■ TASK DIRECTIONS
Find every line in the entries that holds the string "layout" and report it.

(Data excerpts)
- - -

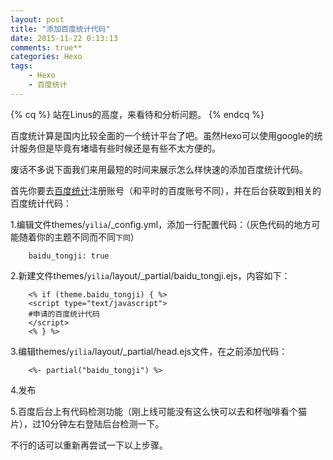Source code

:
 ```yaml
---
layout: post
title: "添加百度统计代码"
date: 2015-11-22 0:13:13
comments: true**
categories: Hexo
tags: 
	- Hexo 
	- 百度统计
---
```


{% cq %} 站在Linus的高度，来看待和分析问题。 {% endcq %}

百度统计算是国内比较全面的一个统计平台了吧。虽然Hexo可以使用google的统计服务但是毕竟有堵墙有些时候还是有些不太方便的。

废话不多说下面我们来用最短的时间来展示怎么样快速的添加百度统计代码。

<!-- more -->
首先你要去[百度统计](http://tongji.baidu.com/ "百度统计")注册账号（和平时的百度账号不同），并在后台获取到相关的百度统计代码：

1.编辑文件themes/`yilia`/_config.yml，添加一行配置代码：（灰色代码的地方可能随着你的主题不同而不同`下同`）

		baidu_tongji: true

2.新建文件themes/`yilia`/layout/_partial/baidu_tongji.ejs，内容如下：


    
		<% if (theme.baidu_tongji) { %>
		<script type="text/javascript">
		#申请的百度统计代码
		</script>
		<% } %>	

3.编辑themes/`yilia`/layout/_partial/head.ejs文件，在</head>之前添加代码：




		<%- partial("baidu_tongji") %>



4.发布



5.百度后台上有代码检测功能（刚上线可能没有这么快可以去和杯咖啡看个猫片），过10分钟左右登陆后台检测一下。


不行的话可以重新再尝试一下以上步骤。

- - -

■ SOLVED EXERCISE
layout: post
2.新建文件themes/`yilia`/layout/_partial/baidu_tongji.ejs，内容如下：
3.编辑themes/`yilia`/layout/_partial/head.ejs文件，在</head>之前添加代码：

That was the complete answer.